One of the great things about photography is the ability of the photographer to express their creativity. Sometimes creativity is inspired by the “moment” or the “environment” and sometimes that creativity is painstakingly thought out. On a recent trip to Southeast Asia, a dive guide who was not a photographer had creativity coming out his ears, so his ideas and mine became a collaboration in creativity.
Deep inside the barrel of a tube sponge live tiny critters such as isopods and shrimp. The tubes can be more than a foot long, so it is hard to see very far down in them. My guide taught me that if you put your dive light close to the bottom of the sponge, the critters inside would head to the opening to get away from the light, so you can “chase” the little shrimp with your light to the opening where you can photograph them.
It isn’t always as easy as that, though.

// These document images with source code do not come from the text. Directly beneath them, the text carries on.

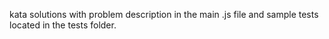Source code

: kata solutions with problem description in the main .js file and sample tests located in the tests folder.
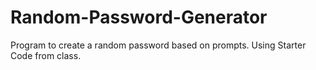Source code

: # Random-Password-Generator
Program to create a random password based on prompts. Using Starter Code from class.
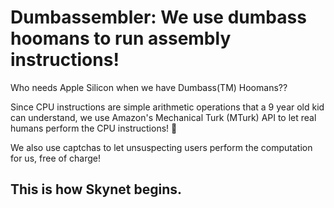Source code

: # Dumbassembler: We use dumbass hoomans to run assembly instructions!

Who needs Apple Silicon when we have Dumbass(TM) Hoomans??

Since CPU instructions are simple arithmetic operations that a 9 year old kid can understand, we use Amazon's Mechanical Turk (MTurk) API to let real humans perform the CPU instructions! 💯

We also use captchas to let unsuspecting users perform the computation for us, free of charge!

## This is how Skynet begins.

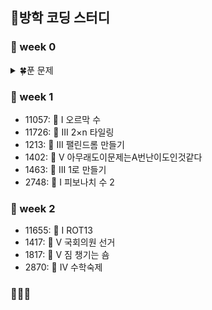 ## 🌊방학 코딩 스터디
### 🦔 week 0
<details>
<summary>🍀푼 문제</summary>
 
- 1292: 🥉 I 쉽게 푸는 문제
 
- 2851: 🥉 I 슈퍼 마리오
  
- 2920: 🥉 II 음계
  
- 10250: 🥉 III ACM 호텔
  
- 31403: 🥉 IV A + B - C
</details>

### 🦔 week 1
- 11057: 🥈 I 오르막 수
- 11726: 🥈 III 2×n 타일링
- 1213: 🥈 III 팰린드롬 만들기
- 1402: 🥈 V 아무래도이문제는A번난이도인것같다
- 1463: 🥈 III 1로 만들기
- 2748: 🥉 I 피보나치 수 2
 
### 🦔 week 2
- 11655: 🥉 I ROT13
- 1417: 🥈 V 국회의원 선거
- 1817: 🥈 V 짐 챙기는 숌
- 2870: 🥈 IV 수학숙제

### 🦔🦔🦔

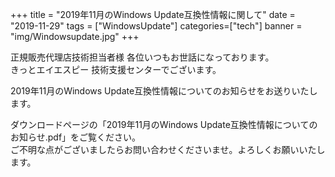 +++
title = "2019年11月のWindows Update互換性情報に関して"
date = "2019-11-29"
tags = ["WindowsUpdate"]
categories=["tech"]
banner = "img/Windowsupdate.jpg"
+++

正規販売代理店技術担当者様 各位いつもお世話になっております。  
きっとエイエスピー 技術支援センターでございます。  
  
2019年11月のWindows Update互換性情報についてのお知らせをお送りいたします。  
<!--more-->
ダウンロードページの「2019年11月のWindows Update互換性情報についてのお知らせ.pdf」をご覧ください。  
ご不明な点がございましたらお問い合わせくださいませ。よろしくお願いいたします。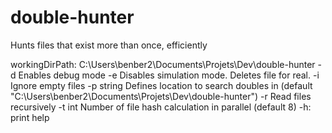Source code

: # double-hunter
Hunts files that exist more than once, efficiently

workingDirPath: C:\Users\benber2\Documents\Projets\Dev\double-hunter
  -d    Enables debug mode
  -e    Disables simulation mode. Deletes file for real.
  -i    Ignore empty files
  -p string
        Defines location to search doubles in (default "C:\\Users\\benber2\\Documents\\Projets\\Dev\\double-hunter")
  -r    Read files recursively
  -t int
        Number of file hash calculation in parallel (default 8)
  -h: print help
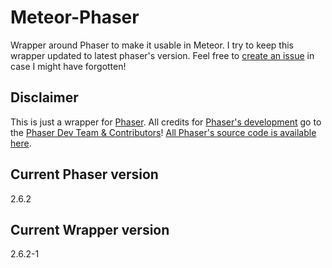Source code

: # Meteor-Phaser
Wrapper around Phaser to make it usable in Meteor. I try to keep this wrapper updated to latest phaser's version. Feel free to [create an issue][4] in case I might have forgotten!

## Disclaimer
This is just a wrapper for [Phaser][1]. All credits for [Phaser's development][2] go to the [Phaser Dev Team & Contributors][3]!
[All Phaser's source code is available here][2].

## Current Phaser version
2.6.2

## Current Wrapper version
2.6.2-1

[1]: http://phaser.io
[2]: https://github.com/photonstorm/phaser
[3]: https://github.com/photonstorm/phaser/graphs/contributors
[4]: https://github.com/Vrakfall/meteor-phaser/issues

Sometimes the tiny animals remain inside their safe home. These shrimp were living inside a tunicate which had a very small opening in the top, but was quite spacious inside. In order to photograph them, the lens of my camera had to be up against their front door and the light had to come through the walls of the tunicate. This ended up being effective because of the green cast the walls of the tunicate gave to the inhabitants inside.
This tiny isopod is smaller than a grain of rice, and I wanted to show the environment in which it lives, so I had to back the camera lens away from the tunicate, then focus through the opening to the animal below. In the above image, the pink “frame” is about an inch higher than the animal at the bottom of the tunicate. It’s a bit of a tricky technique, but quite effective when you get it right.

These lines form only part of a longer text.